Literally "porous bone," this disease is characterized by loss of bone density, resulting in a high risk of fractures, and is a major cause of pain, disability and death in older persons.
Unfortunately, in many cases, osteoporosis is not diagnosed until a fracture has occurred, but by then the disease is already in an advanced stage, requiring implants or surgical plates to treat or prevent further fractures.
Today, osteoporosis is diagnosed by measuring bone mass and  density using specialized X-ray or computer tomography techniques – a highly empirical process. Studies have shown, however, that bone mass measurements are only a moderately accurate way to determine the strength of the bone because bones are not solid structures. Inside the compact outer shell, bones have a sponge-like center. This complex microstructure accounts for the bone's capability to bear loads and therefore represents a better indicator of a bone's true strength.
Aiming for an accurate, powerful and fast method to automate the analysis of bone strength, scientists of the Departments of Mechanical and Process Engineering and Computer Science at ETH Zurich teamed up with supercomputing experts of IBM's Zurich Research Laboratory. The breakthrough method they developed combines density measurements with a large-scale mechanical analysis of the inner-bone microstructure.
Using large-scale, massively parallel simulations, the researchers were able to obtain a dynamic "heat map" of strain, which changes with the load applied to the bone. This map shows the clinician exactly where and under what load a bone is likely to fracture.
"Knowing when and where a bone is likely to fracture, a clinician can also detect osteoporotic damage more precisely and, by adjusting a surgical plate appropriately, can determine its optimal location," explains Dr Costas Bekas of IBM's Computational Sciences team in Zurich. "This work is an excellent example of the dramatic potential that supercomputers can have for our everyday lives."
Utilising the massively large-scale capabilities of the eight-rack Blue Gene /L supercomputer, the research team was able to conduct the first simulations on a 5mm by 5mm specimen of real bone. In just 20 minutes of computing time, the supercomputer simulation generated 90Gb of output data.
"It is this combination of increased speed and size that will allow solving clinically relevant cases in acceptable time and unprecedented detail," says Professor Ralph Müller, the director of the Institute for Biomechanics at ETH Zürich.
"Ten years from now, the performance of today's supercomputers will become available in desktop systems, making such simulations of bone strength a routine practice in computer tomography," predicts Dr Alessandro Curioni, manager of the Computational Sciences group at IBM's Zurich Research Laboratory.
Professor Peter Arbenz of the Institute of Computational Science, who initiated the collaboration among the involved groups, explains that state of the art numerical algorithms were also necessary to solve these extremely large problems in this surprisingly short time. This work is the first fundamental step towards a clinical use of large scale bone simulations.

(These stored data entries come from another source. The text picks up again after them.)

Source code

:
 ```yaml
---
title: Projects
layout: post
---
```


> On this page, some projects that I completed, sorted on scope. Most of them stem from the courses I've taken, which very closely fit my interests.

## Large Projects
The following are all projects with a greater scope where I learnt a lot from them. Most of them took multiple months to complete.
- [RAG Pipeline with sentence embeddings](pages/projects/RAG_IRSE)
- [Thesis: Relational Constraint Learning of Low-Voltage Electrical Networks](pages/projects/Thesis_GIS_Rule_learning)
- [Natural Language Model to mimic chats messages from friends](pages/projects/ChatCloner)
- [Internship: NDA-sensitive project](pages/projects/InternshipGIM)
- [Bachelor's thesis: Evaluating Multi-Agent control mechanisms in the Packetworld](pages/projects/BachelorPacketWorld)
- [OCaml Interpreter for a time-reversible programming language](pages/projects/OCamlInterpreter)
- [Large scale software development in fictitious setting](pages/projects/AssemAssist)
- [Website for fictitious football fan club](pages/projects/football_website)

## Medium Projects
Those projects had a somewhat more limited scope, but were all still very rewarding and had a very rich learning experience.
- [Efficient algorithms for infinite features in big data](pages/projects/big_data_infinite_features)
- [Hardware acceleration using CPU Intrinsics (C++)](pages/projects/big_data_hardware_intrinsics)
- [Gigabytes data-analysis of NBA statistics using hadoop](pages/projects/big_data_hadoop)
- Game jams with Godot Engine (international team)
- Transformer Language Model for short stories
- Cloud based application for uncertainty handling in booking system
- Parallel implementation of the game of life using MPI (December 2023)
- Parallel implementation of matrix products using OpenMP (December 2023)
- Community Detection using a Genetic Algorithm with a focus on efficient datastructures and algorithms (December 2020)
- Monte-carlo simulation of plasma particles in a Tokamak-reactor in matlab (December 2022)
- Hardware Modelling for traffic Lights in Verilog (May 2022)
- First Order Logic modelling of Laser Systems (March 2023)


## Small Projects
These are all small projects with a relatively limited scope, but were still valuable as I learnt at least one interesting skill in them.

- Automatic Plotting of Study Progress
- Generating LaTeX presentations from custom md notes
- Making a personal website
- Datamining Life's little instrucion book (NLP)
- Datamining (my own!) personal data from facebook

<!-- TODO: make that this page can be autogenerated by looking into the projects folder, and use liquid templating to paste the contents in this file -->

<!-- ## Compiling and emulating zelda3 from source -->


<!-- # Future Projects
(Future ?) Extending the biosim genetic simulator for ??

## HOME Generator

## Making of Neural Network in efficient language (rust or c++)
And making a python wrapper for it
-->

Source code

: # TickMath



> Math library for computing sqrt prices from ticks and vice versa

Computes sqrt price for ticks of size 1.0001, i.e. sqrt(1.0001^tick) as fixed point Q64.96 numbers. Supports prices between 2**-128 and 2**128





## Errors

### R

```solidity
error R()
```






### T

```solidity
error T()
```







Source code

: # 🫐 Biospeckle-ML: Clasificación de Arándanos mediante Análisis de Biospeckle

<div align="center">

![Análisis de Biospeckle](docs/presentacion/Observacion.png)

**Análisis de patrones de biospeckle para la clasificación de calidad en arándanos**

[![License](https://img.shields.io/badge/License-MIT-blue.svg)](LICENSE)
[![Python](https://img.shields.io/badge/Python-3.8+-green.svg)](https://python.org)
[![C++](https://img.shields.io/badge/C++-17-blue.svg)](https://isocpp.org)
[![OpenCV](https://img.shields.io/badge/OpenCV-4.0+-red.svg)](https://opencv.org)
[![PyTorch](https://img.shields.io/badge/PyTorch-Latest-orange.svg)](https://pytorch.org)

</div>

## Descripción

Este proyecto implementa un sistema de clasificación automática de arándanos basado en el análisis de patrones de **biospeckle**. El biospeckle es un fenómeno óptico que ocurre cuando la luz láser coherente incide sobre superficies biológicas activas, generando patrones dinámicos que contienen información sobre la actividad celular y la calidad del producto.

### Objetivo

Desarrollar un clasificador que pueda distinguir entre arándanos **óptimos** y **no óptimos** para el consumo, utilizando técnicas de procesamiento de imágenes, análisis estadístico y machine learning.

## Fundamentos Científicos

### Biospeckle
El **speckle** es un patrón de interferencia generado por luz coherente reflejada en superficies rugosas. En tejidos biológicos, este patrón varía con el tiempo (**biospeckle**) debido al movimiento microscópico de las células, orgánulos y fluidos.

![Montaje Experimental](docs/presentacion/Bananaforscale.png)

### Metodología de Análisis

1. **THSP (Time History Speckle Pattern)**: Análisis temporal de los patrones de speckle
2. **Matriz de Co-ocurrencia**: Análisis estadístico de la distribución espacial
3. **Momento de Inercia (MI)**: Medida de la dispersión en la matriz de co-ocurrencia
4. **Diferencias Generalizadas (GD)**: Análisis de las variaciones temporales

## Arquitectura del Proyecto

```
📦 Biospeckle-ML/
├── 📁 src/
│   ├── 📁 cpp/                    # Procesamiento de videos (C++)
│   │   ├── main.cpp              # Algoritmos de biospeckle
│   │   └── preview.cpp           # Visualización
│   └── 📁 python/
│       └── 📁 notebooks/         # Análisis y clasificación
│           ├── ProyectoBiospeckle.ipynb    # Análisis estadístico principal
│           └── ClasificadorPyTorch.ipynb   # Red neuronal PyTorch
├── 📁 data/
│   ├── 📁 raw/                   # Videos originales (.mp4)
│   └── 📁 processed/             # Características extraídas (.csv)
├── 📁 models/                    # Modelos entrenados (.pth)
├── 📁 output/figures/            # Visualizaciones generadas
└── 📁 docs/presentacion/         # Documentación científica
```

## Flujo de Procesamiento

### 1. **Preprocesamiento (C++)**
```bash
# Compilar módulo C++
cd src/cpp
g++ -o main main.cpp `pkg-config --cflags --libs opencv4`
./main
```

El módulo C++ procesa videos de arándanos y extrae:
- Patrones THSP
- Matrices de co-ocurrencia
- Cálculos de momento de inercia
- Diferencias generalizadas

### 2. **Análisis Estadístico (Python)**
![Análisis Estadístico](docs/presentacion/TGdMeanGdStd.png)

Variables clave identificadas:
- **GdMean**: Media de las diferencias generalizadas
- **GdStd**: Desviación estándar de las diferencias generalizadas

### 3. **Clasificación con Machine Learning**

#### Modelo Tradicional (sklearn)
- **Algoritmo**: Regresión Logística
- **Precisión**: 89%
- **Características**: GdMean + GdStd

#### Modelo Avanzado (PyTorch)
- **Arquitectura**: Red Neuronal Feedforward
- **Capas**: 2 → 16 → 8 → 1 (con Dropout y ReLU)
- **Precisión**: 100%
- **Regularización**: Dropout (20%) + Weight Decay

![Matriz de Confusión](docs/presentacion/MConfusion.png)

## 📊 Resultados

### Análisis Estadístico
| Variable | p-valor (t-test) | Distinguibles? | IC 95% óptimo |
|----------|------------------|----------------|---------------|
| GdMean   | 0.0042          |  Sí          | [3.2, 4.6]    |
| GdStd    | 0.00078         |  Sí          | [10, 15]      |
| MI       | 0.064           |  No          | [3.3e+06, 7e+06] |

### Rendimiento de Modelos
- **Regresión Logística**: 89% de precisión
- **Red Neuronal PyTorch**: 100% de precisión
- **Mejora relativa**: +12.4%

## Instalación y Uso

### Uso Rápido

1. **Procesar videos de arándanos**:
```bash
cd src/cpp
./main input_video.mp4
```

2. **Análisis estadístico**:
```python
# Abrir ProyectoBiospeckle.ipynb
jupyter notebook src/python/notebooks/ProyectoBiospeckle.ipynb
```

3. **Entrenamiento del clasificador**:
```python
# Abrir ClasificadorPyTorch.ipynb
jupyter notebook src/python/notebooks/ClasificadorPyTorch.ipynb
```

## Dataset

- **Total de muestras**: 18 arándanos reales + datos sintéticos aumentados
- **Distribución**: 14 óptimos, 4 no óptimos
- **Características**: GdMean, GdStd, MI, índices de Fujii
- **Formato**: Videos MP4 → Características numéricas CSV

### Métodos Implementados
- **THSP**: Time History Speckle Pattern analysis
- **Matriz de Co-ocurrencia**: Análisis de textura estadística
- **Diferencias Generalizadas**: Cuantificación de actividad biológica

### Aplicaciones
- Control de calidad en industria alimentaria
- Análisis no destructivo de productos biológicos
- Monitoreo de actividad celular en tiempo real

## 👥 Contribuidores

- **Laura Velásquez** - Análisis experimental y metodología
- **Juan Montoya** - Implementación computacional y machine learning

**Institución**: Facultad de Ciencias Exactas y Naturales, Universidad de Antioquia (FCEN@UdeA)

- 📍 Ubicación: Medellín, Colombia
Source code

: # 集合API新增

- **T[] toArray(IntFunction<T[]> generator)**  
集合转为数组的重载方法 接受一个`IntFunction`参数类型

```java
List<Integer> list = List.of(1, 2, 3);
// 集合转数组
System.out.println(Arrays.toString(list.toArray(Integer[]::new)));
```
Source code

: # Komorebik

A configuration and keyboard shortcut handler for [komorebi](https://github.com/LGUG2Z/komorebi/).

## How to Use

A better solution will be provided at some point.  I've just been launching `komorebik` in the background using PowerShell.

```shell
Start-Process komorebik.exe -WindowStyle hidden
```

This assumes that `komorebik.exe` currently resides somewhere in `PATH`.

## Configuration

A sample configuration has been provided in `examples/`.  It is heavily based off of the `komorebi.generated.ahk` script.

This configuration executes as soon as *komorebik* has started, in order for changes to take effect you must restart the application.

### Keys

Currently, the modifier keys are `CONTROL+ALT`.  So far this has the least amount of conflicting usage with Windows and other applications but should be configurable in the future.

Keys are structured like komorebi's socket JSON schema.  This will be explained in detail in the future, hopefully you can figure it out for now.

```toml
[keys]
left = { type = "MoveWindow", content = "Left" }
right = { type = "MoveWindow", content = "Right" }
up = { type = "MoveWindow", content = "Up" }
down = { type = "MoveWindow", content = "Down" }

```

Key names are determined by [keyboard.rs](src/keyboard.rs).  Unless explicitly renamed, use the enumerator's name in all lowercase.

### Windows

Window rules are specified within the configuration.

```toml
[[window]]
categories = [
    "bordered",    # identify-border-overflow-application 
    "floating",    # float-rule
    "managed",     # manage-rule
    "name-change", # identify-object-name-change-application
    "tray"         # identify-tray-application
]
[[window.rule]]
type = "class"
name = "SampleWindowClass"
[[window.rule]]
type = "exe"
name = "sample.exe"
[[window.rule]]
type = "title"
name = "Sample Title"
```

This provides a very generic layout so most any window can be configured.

"We are at the beginning of an exciting journey and we need to further continue this line of research in order to achieve this goal," he states.
In future work, IBM and ETH scientists plan to aim to advance their simulation techniques to go beyond the calculation of static bone strength and to be able to simulate the actual formation of the fractures for individual patients, thereby taking another step towards achieving a fast, reliable and early detection of people with high fracture risk.